WHAT YOU SHOULD DO => The full set of entries is to be printed exactly, with pictures excluded.

*** Block opens ***

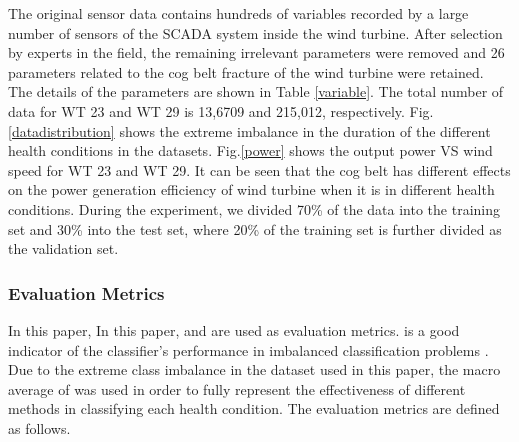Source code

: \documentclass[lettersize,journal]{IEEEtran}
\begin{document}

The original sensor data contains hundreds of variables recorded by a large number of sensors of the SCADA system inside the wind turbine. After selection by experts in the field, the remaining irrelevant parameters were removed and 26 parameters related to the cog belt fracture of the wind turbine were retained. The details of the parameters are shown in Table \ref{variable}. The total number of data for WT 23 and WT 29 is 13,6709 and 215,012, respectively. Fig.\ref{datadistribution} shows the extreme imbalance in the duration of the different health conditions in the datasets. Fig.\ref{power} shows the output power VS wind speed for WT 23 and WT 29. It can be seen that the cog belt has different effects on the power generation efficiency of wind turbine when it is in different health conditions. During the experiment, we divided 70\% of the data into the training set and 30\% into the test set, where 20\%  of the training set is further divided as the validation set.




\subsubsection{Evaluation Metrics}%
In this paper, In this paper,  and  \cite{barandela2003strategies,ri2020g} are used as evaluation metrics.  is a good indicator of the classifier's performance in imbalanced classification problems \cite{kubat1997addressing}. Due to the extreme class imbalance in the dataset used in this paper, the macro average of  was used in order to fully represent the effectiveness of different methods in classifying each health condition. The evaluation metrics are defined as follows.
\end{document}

*** Block closes ***

ANSWER TO THIS PROBLEM =>
Source code

: \documentclass[lettersize,journal]{IEEEtran}
\begin{document}

The original sensor data contains hundreds of variables recorded by a large number of sensors of the SCADA system inside the wind turbine. After selection by experts in the field, the remaining irrelevant parameters were removed and 26 parameters related to the cog belt fracture of the wind turbine were retained. The details of the parameters are shown in Table \ref{variable}. The total number of data for WT 23 and WT 29 is 13,6709 and 215,012, respectively. Fig.\ref{datadistribution} shows the extreme imbalance in the duration of the different health conditions in the datasets. Fig.\ref{power} shows the output power VS wind speed for WT 23 and WT 29. It can be seen that the cog belt has different effects on the power generation efficiency of wind turbine when it is in different health conditions. During the experiment, we divided 70\% of the data into the training set and 30\% into the test set, where 20\%  of the training set is further divided as the validation set.




\subsubsection{Evaluation Metrics}%
In this paper, In this paper,  and  \cite{barandela2003strategies,ri2020g} are used as evaluation metrics.  is a good indicator of the classifier's performance in imbalanced classification problems \cite{kubat1997addressing}. Due to the extreme class imbalance in the dataset used in this paper, the macro average of  was used in order to fully represent the effectiveness of different methods in classifying each health condition. The evaluation metrics are defined as follows.
\end{document}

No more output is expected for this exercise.